FOXK1、SATB2在胃癌组织中的表达及其与临床病理参数及预后的相关性分析

Expression of FOXK1 and SATB2 in Gastric Cancer Tissues and Their Correlation with Clinicopathological Parameters and Prognosis

目的探讨叉头框转录因子1(FOXK1)、特异AT序列结合蛋白2(SATB2)在胃癌组织中的表达及其与临床病理参数及预后的相关性。方法以153例胃癌患者为研究对象,应用PT-PCR技术检测FOXK1、SATB2在胃癌组织及癌旁正常组织中的表达,比较胃癌组织及癌旁组织中FOXK1、SATB2表达水平,采用ROC曲线分析SATB2、SATB2表达水平对胃癌的诊断价值;收集患者临床资料,分析胃癌患者FOXK1、SATB2表达与临床病理参数的关系,并采用多元logistics回归分析影响胃癌患者FOXK1、SATB2表达的危险因素;分析胃癌患者FOXK1、SATB2表达与预后的关系分析,并绘制生存曲线。结果胃癌组织中FOXK1、SATB2阳性表达率均高于癌旁组织(P<0.05);FOXK1、SATB2表达联合检测诊断胃癌的AUC大于单独检测(P<0.05);FOXK1阳性在肿瘤大小≥5 cm、淋巴结转移、TNM分期为Ⅲ、Ⅳ期、分化程度高方面的例数比例高于FOXK1阴性组,SATB2阳性在肿瘤大小≥5 cm、淋巴结转移、分化程度高方面的例数比例高于SATB2阴性组(P<0.05);肿瘤大小≥5 cm、淋巴结转移、TNM分期为Ⅲ、Ⅳ期、分化程度高是影响FOXK1表达的危险因素,肿瘤大小≥5 cm、淋巴结转移、分化程度高是影响SATB2表达的危险因素(P<0.05);FOXK1阳性组生存率低于FOXK1阴性组,SATB2阳性组生存率低于SATB2阴性组(P<0.05)。结论胃癌组织的FOXK1、SATB2阳性表达率均较高,肿瘤大小≥5 cm、淋巴结转移、TNM分期为Ⅲ、Ⅳ期、分化程度高是影响胃癌组织FOXK1、SATB2的危险因素,并且FOXK1、SATB2阳性表达患者预后较差。

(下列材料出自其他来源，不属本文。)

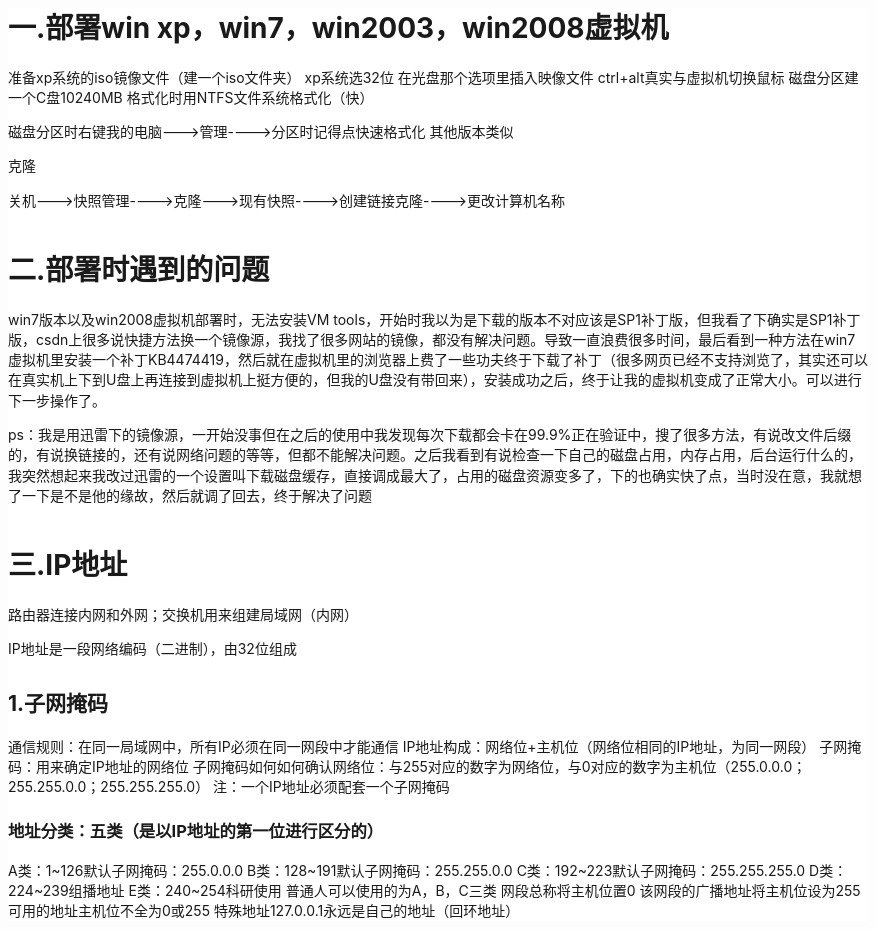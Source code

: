 # 一.部署win xp，win7，win2003，win2008虚拟机

准备xp系统的iso镜像文件（建一个iso文件夹）
xp系统选32位
在光盘那个选项里插入映像文件
ctrl+alt真实与虚拟机切换鼠标
磁盘分区建一个C盘10240MB
格式化时用NTFS文件系统格式化（快）

磁盘分区时右键我的电脑--->管理---->分区时记得点快速格式化
其他版本类似

克隆

关机--->快照管理---->克隆--->现有快照---->创建链接克隆---->更改计算机名称

# 二.部署时遇到的问题

win7版本以及win2008虚拟机部署时，无法安装VM tools，开始时我以为是下载的版本不对应该是SP1补丁版，但我看了下确实是SP1补丁版，csdn上很多说快捷方法换一个镜像源，我找了很多网站的镜像，都没有解决问题。导致一直浪费很多时间，最后看到一种方法在win7虚拟机里安装一个补丁KB4474419，然后就在虚拟机里的浏览器上费了一些功夫终于下载了补丁（很多网页已经不支持浏览了，其实还可以在真实机上下到U盘上再连接到虚拟机上挺方便的，但我的U盘没有带回来），安装成功之后，终于让我的虚拟机变成了正常大小。可以进行下一步操作了。

ps：我是用迅雷下的镜像源，一开始没事但在之后的使用中我发现每次下载都会卡在99.9%正在验证中，搜了很多方法，有说改文件后缀的，有说换链接的，还有说网络问题的等等，但都不能解决问题。之后我看到有说检查一下自己的磁盘占用，内存占用，后台运行什么的，我突然想起来我改过迅雷的一个设置叫下载磁盘缓存，直接调成最大了，占用的磁盘资源变多了，下的也确实快了点，当时没在意，我就想了一下是不是他的缘故，然后就调了回去，终于解决了问题

# 三.IP地址

路由器连接内网和外网；交换机用来组建局域网（内网）

IP地址是一段网络编码（二进制），由32位组成

## 1.子网掩码

通信规则：在同一局域网中，所有IP必须在同一网段中才能通信
IP地址构成：网络位+主机位（网络位相同的IP地址，为同一网段）
子网掩码：用来确定IP地址的网络位
子网掩码如何如何确认网络位：与255对应的数字为网络位，与0对应的数字为主机位（255.0.0.0；255.255.0.0；255.255.255.0）
注：一个IP地址必须配套一个子网掩码

### 地址分类：五类（是以IP地址的第一位进行区分的）

A类：1~126默认子网掩码：255.0.0.0
B类：128~191默认子网掩码：255.255.0.0
C类：192~223默认子网掩码：255.255.255.0
D类：224~239组播地址
E类：240~254科研使用
普通人可以使用的为A，B，C三类
网段总称将主机位置0
该网段的广播地址将主机位设为255
可用的地址主机位不全为0或255
特殊地址127.0.0.1永远是自己的地址（回环地址）

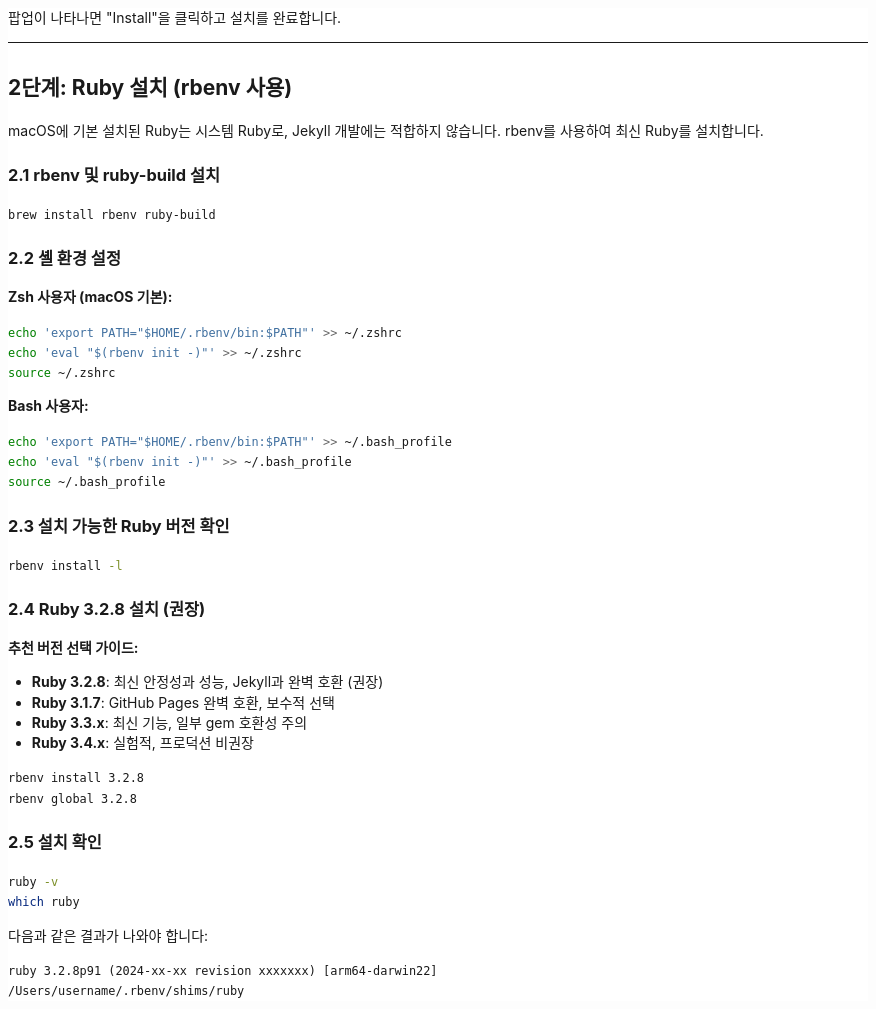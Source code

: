팝업이 나타나면 "Install"을 클릭하고 설치를 완료합니다.

---

## 2단계: Ruby 설치 (rbenv 사용)

macOS에 기본 설치된 Ruby는 시스템 Ruby로, Jekyll 개발에는 적합하지 않습니다. rbenv를 사용하여 최신 Ruby를 설치합니다.

### 2.1 rbenv 및 ruby-build 설치
```bash
brew install rbenv ruby-build
```

### 2.2 셸 환경 설정
**Zsh 사용자 (macOS 기본):**
```bash
echo 'export PATH="$HOME/.rbenv/bin:$PATH"' >> ~/.zshrc
echo 'eval "$(rbenv init -)"' >> ~/.zshrc
source ~/.zshrc
```

**Bash 사용자:**
```bash
echo 'export PATH="$HOME/.rbenv/bin:$PATH"' >> ~/.bash_profile
echo 'eval "$(rbenv init -)"' >> ~/.bash_profile
source ~/.bash_profile
```

### 2.3 설치 가능한 Ruby 버전 확인
```bash
rbenv install -l
```

### 2.4 Ruby 3.2.8 설치 (권장)

**추천 버전 선택 가이드:**
- **Ruby 3.2.8**: 최신 안정성과 성능, Jekyll과 완벽 호환 (권장)
- **Ruby 3.1.7**: GitHub Pages 완벽 호환, 보수적 선택
- **Ruby 3.3.x**: 최신 기능, 일부 gem 호환성 주의
- **Ruby 3.4.x**: 실험적, 프로덕션 비권장

```bash
rbenv install 3.2.8
rbenv global 3.2.8
```

### 2.5 설치 확인
```bash
ruby -v
which ruby
```

다음과 같은 결과가 나와야 합니다:
```
ruby 3.2.8p91 (2024-xx-xx revision xxxxxxx) [arm64-darwin22]
/Users/username/.rbenv/shims/ruby
```
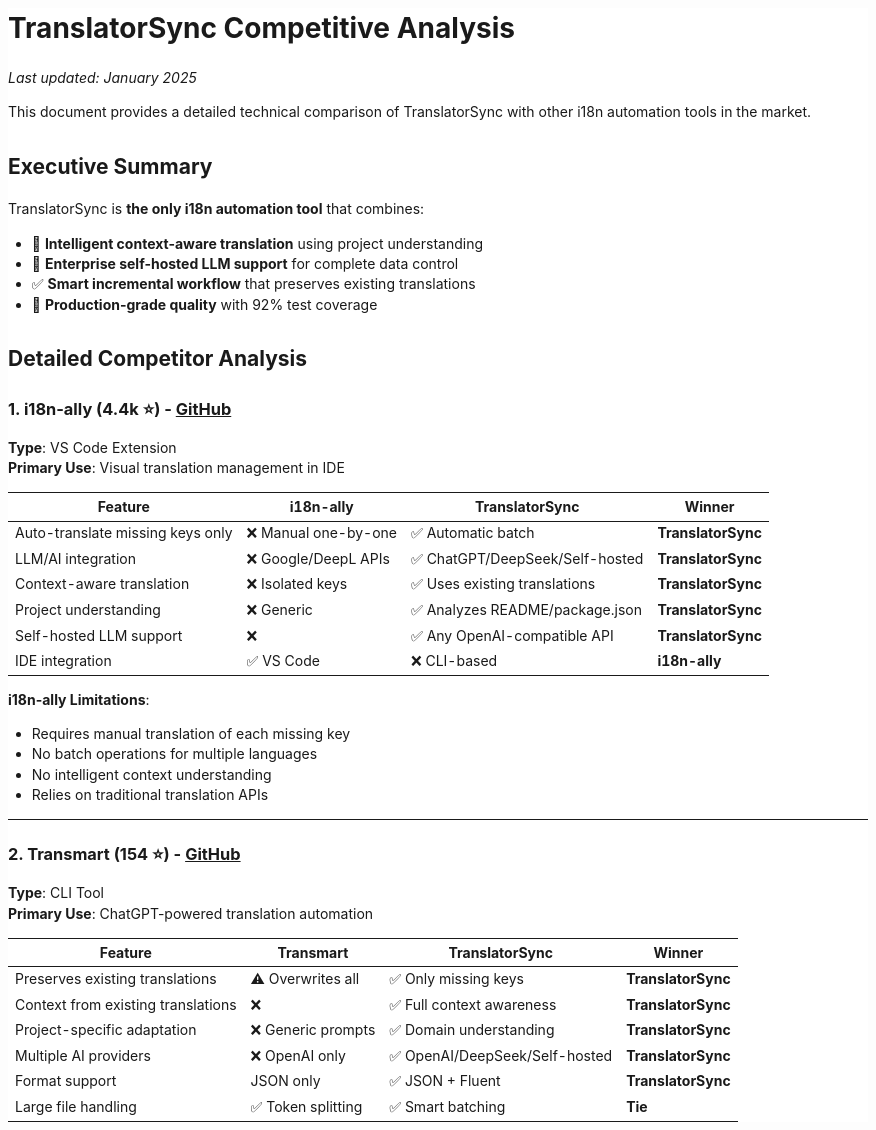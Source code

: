 # TranslatorSync Competitive Analysis

*Last updated: January 2025*

This document provides a detailed technical comparison of TranslatorSync with other i18n automation tools in the market.

## Executive Summary

TranslatorSync is **the only i18n automation tool** that combines:
- 🧠 **Intelligent context-aware translation** using project understanding
- 🏢 **Enterprise self-hosted LLM support** for complete data control
- ✅ **Smart incremental workflow** that preserves existing translations
- 🎯 **Production-grade quality** with 92% test coverage

## Detailed Competitor Analysis

### 1. **i18n-ally** (4.4k ⭐) - [GitHub](https://github.com/lokalise/i18n-ally)
**Type**: VS Code Extension  
**Primary Use**: Visual translation management in IDE

| Feature | i18n-ally | TranslatorSync | Winner |
|---------|-----------|----------------|---------|
| Auto-translate missing keys only | ❌ Manual one-by-one | ✅ Automatic batch | **TranslatorSync** |
| LLM/AI integration | ❌ Google/DeepL APIs | ✅ ChatGPT/DeepSeek/Self-hosted | **TranslatorSync** |
| Context-aware translation | ❌ Isolated keys | ✅ Uses existing translations | **TranslatorSync** |
| Project understanding | ❌ Generic | ✅ Analyzes README/package.json | **TranslatorSync** |
| Self-hosted LLM support | ❌ | ✅ Any OpenAI-compatible API | **TranslatorSync** |
| IDE integration | ✅ VS Code | ❌ CLI-based | **i18n-ally** |

**i18n-ally Limitations**:
- Requires manual translation of each missing key
- No batch operations for multiple languages
- No intelligent context understanding
- Relies on traditional translation APIs

---

### 2. **Transmart** (154 ⭐) - [GitHub](https://github.com/Quilljou/transmart)
**Type**: CLI Tool  
**Primary Use**: ChatGPT-powered translation automation

| Feature | Transmart | TranslatorSync | Winner |
|---------|-----------|----------------|---------|
| Preserves existing translations | ⚠️ Overwrites all | ✅ Only missing keys | **TranslatorSync** |
| Context from existing translations | ❌ | ✅ Full context awareness | **TranslatorSync** |
| Project-specific adaptation | ❌ Generic prompts | ✅ Domain understanding | **TranslatorSync** |
| Multiple AI providers | ❌ OpenAI only | ✅ OpenAI/DeepSeek/Self-hosted | **TranslatorSync** |
| Format support | JSON only | ✅ JSON + Fluent | **TranslatorSync** |
| Large file handling | ✅ Token splitting | ✅ Smart batching | **Tie** |
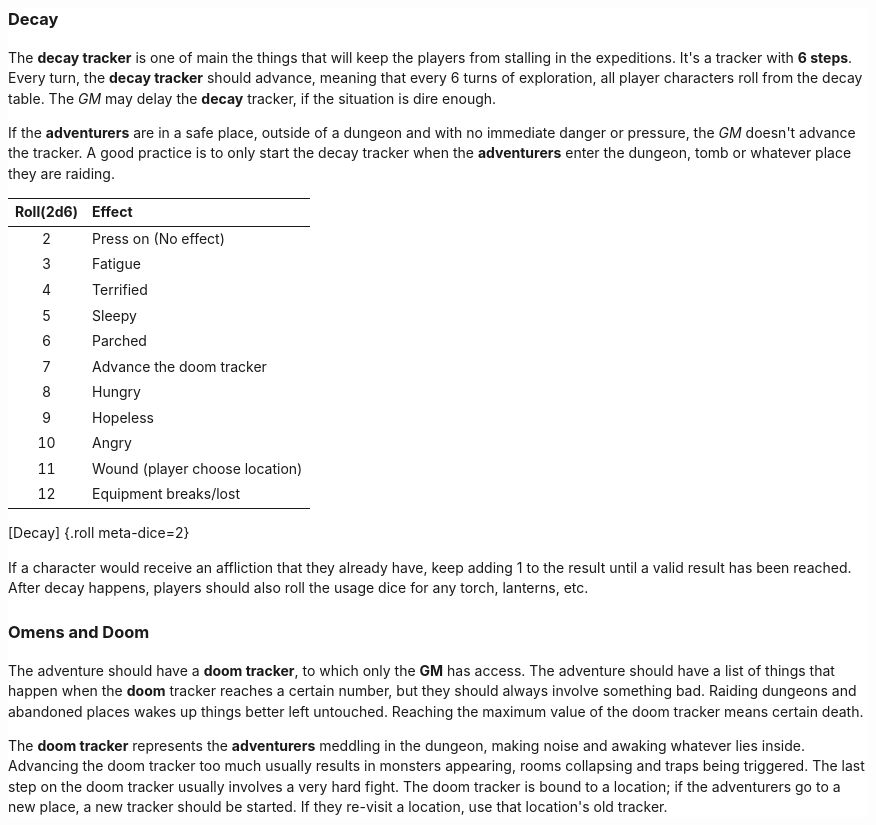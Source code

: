 ### Decay

The **decay tracker** is one of main the things that will keep the players from stalling in the expeditions. It's a tracker with **6 steps**. Every turn, the **decay tracker** should advance, meaning that every 6 turns of exploration, all player characters roll from the decay table. The *GM* may delay the **decay** tracker, if the situation is dire enough.

If the **adventurers** are in a safe place, outside of a dungeon and with no immediate danger or pressure, the *GM* doesn't advance the tracker. A good practice is to only start the decay tracker when the **adventurers** enter the dungeon, tomb or whatever place they are raiding.

| Roll(2d6) | Effect                         |
| :-------: | :----------------------------- |
|     2     | Press on (No effect)           |
|     3     | Fatigue                        |
|     4     | Terrified                      |
|     5     | Sleepy                         |
|     6     | Parched                        |
|     7     | Advance the doom tracker       |
|     8     | Hungry                         |
|     9     | Hopeless                       |
|    10     | Angry                          |
|    11     | Wound (player choose location) |
|    12     | Equipment breaks/lost          |
[Decay]
{.roll meta-dice=2}

If a character would receive an affliction that they already have, keep adding 1 to the result until a valid result has been reached. After decay happens, players should also roll the usage dice for any torch, lanterns, etc.

<pagebreak>

### Omens and Doom

The adventure should have a **doom tracker**, to which only the **GM** has access. The adventure should have a list of things that happen when the **doom** tracker reaches a certain number, but they should always involve something bad. Raiding dungeons and abandoned places wakes up things better left untouched. Reaching the maximum value of the doom tracker means certain death.

The **doom tracker** represents the **adventurers** meddling in the dungeon, making noise and awaking whatever lies inside. Advancing the doom tracker too much usually results in monsters appearing, rooms collapsing and traps being triggered. The last step on the doom tracker usually involves a very hard fight. The doom tracker is bound to a location; if the adventurers go to a new place, a new tracker should be started. If they re-visit a location, use that location's old tracker.
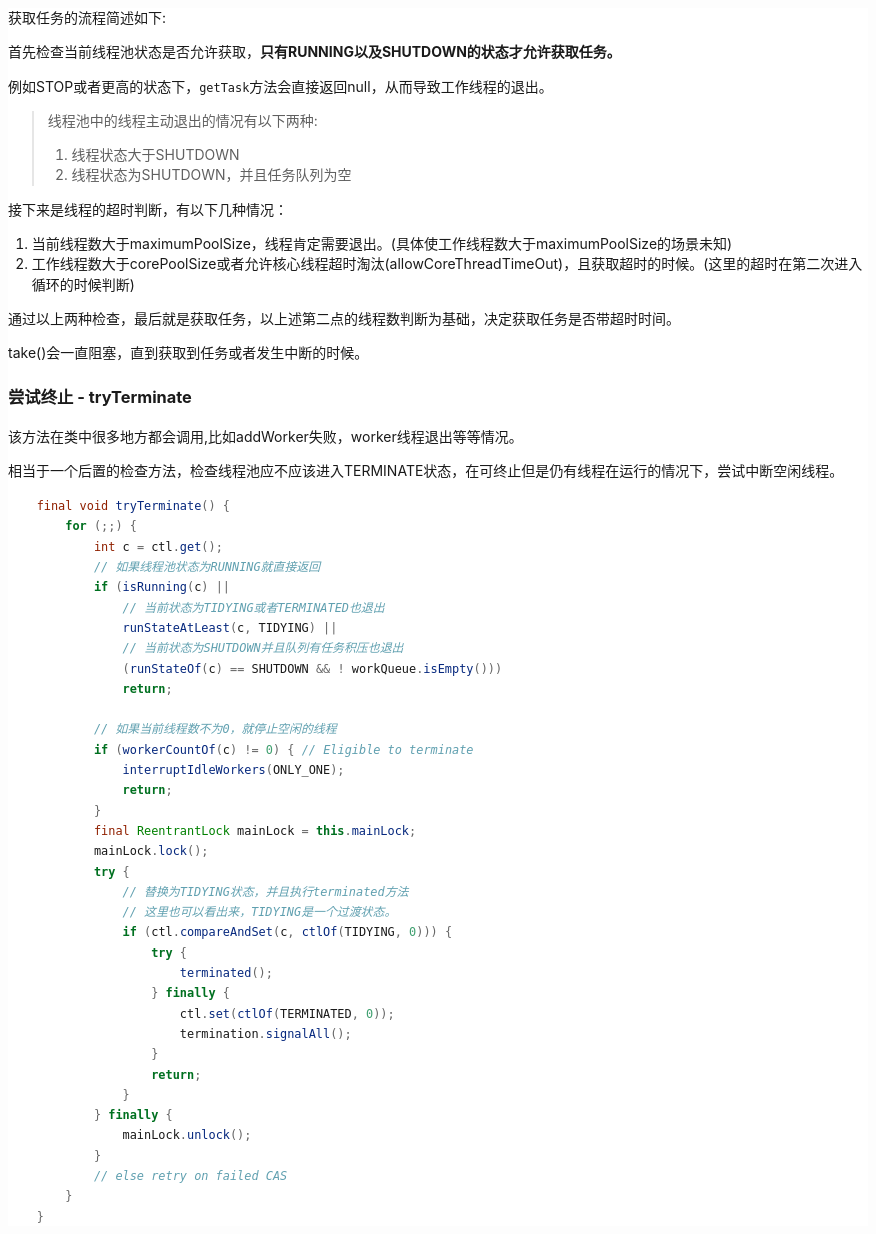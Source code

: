 获取任务的流程简述如下:

首先检查当前线程池状态是否允许获取，**只有RUNNING以及SHUTDOWN的状态才允许获取任务。**

例如STOP或者更高的状态下，`getTask`方法会直接返回null，从而导致工作线程的退出。

> 线程池中的线程主动退出的情况有以下两种:
>
> 1. 线程状态大于SHUTDOWN
> 2. 线程状态为SHUTDOWN，并且任务队列为空

接下来是线程的超时判断，有以下几种情况：

1. 当前线程数大于maximumPoolSize，线程肯定需要退出。(具体使工作线程数大于maximumPoolSize的场景未知)
2. 工作线程数大于corePoolSize或者允许核心线程超时淘汰(allowCoreThreadTimeOut)，且获取超时的时候。(这里的超时在第二次进入循环的时候判断)

通过以上两种检查，最后就是获取任务，以上述第二点的线程数判断为基础，决定获取任务是否带超时时间。

take()会一直阻塞，直到获取到任务或者发生中断的时候。



### 尝试终止 - tryTerminate

该方法在类中很多地方都会调用,比如addWorker失败，worker线程退出等等情况。

相当于一个后置的检查方法，检查线程池应不应该进入TERMINATE状态，在可终止但是仍有线程在运行的情况下，尝试中断空闲线程。

```java
    final void tryTerminate() {
        for (;;) {
            int c = ctl.get();
            // 如果线程池状态为RUNNING就直接返回
            if (isRunning(c) ||
                // 当前状态为TIDYING或者TERMINATED也退出
                runStateAtLeast(c, TIDYING) ||
                // 当前状态为SHUTDOWN并且队列有任务积压也退出
                (runStateOf(c) == SHUTDOWN && ! workQueue.isEmpty()))
                return;
            
            // 如果当前线程数不为0，就停止空闲的线程
            if (workerCountOf(c) != 0) { // Eligible to terminate
                interruptIdleWorkers(ONLY_ONE);
                return;
            }
            final ReentrantLock mainLock = this.mainLock;
            mainLock.lock();
            try {
                // 替换为TIDYING状态，并且执行terminated方法
                // 这里也可以看出来，TIDYING是一个过渡状态。
                if (ctl.compareAndSet(c, ctlOf(TIDYING, 0))) {
                    try {
                        terminated();
                    } finally {
                        ctl.set(ctlOf(TERMINATED, 0));
                        termination.signalAll();
                    }
                    return;
                }
            } finally {
                mainLock.unlock();
            }
            // else retry on failed CAS
        }
    }
```
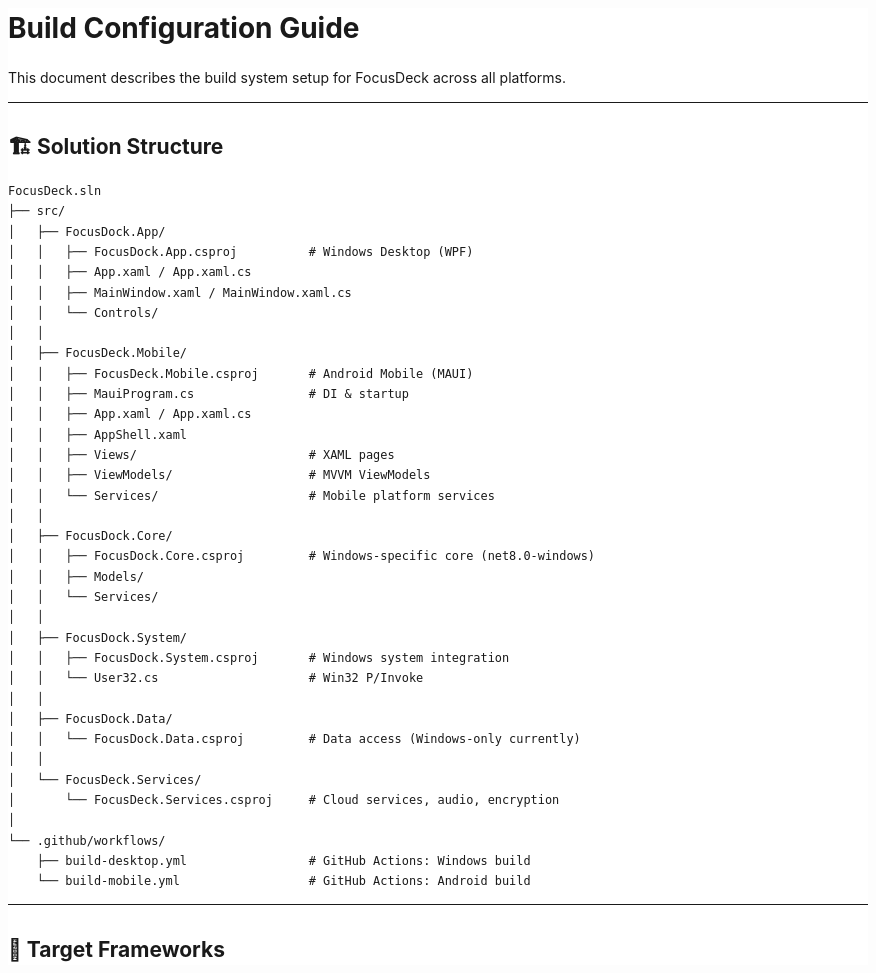 # Build Configuration Guide

This document describes the build system setup for FocusDeck across all platforms.

---

## 🏗️ Solution Structure

```
FocusDeck.sln
├── src/
│   ├── FocusDock.App/
│   │   ├── FocusDock.App.csproj          # Windows Desktop (WPF)
│   │   ├── App.xaml / App.xaml.cs
│   │   ├── MainWindow.xaml / MainWindow.xaml.cs
│   │   └── Controls/
│   │
│   ├── FocusDeck.Mobile/
│   │   ├── FocusDeck.Mobile.csproj       # Android Mobile (MAUI)
│   │   ├── MauiProgram.cs                # DI & startup
│   │   ├── App.xaml / App.xaml.cs
│   │   ├── AppShell.xaml
│   │   ├── Views/                        # XAML pages
│   │   ├── ViewModels/                   # MVVM ViewModels
│   │   └── Services/                     # Mobile platform services
│   │
│   ├── FocusDock.Core/
│   │   ├── FocusDock.Core.csproj         # Windows-specific core (net8.0-windows)
│   │   ├── Models/
│   │   └── Services/
│   │
│   ├── FocusDock.System/
│   │   ├── FocusDock.System.csproj       # Windows system integration
│   │   └── User32.cs                     # Win32 P/Invoke
│   │
│   ├── FocusDock.Data/
│   │   └── FocusDock.Data.csproj         # Data access (Windows-only currently)
│   │
│   └── FocusDeck.Services/
│       └── FocusDeck.Services.csproj     # Cloud services, audio, encryption
│
└── .github/workflows/
    ├── build-desktop.yml                 # GitHub Actions: Windows build
    └── build-mobile.yml                  # GitHub Actions: Android build
```

---

## 🎯 Target Frameworks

Objective To explore the expression of forkhead box k1(FOXK1)and special AT-rich sequence-binding protein 2(SATB2)in gastric cancer tissues and their correlation with clinicopathological parameters and prognosis.Methods 153 gastric cancer patients were enrolled as the research objects.The expression of FOXK1 and SATB2 in gastric cancer tissues and para-carcinoma normal tissues was detected by PT-PCR.The expression levels of FOXK1 and SATB2 in gastric cancer tissues and para-carcinoma tissues were compared.The diagnostic value of FOXK1 and SATB2 for gastric cancer was analyzed by ROC curves.The clinical data of patients were collected.The relationship between FOXK1,SATB2 and clinicopathological parameters was analyzed.The risk factors that effected the expression of FOXK1 and SATB2 were analyzed by multivariate Logistics regression analysis.The relationship between FOXK1,SATB2 and prognosis in gastric cancer patients was analyzed.The survival curves were drawn.Results The positive expression rates of FOXK1 and SATB2 in gastric cancer tissues were higher than those in para-carcinoma tissues(P<0.05).AUC of FOXK1 combined with SATB2 for the diagnosis of gastric cancer was greater than that of single index(P<0.05).The proportions of cases with tumor≥5 cm,lymph nodes metastasis,TNM staging at stageⅢandⅣ,and high differentiation in FOXK1 positive group were higher than those in FOXK1 negative group.The proportion of cases with tumor≥5 cm,lymph nodes metastasis and high differentiation in SATB2 positive group were higher than those in SATB2 negative group(P<0.05).The tumor≥5 cm,lymph nodes metastasis,TNM staging at stageⅢandⅣ,and high differentiation were risk factors that effected FOXK1 expression,while tumor≥5 cm,lymph nodes metastasis and high differentiation were risk factors that effected SATB2 expression(P<0.05).The survival rate in FOXK1 positive group was lower than that in FOXK1 negative group,which was lower in SATB2 positive group than SATB2 negative group(P<0.05).Conclusion The positive expression rates of FOXK1 and SATB2 are higher in gastric cancer tissues.Tumor≥5 cm,lymph nodes metastasis,TNM staging at stageⅢandⅣ,and high differentiation are risk factors that affect FOXK1 and SATB2 in gastric cancer tissues.The prognosis is worse in patients with positive expression of FOXK1 and SATB2.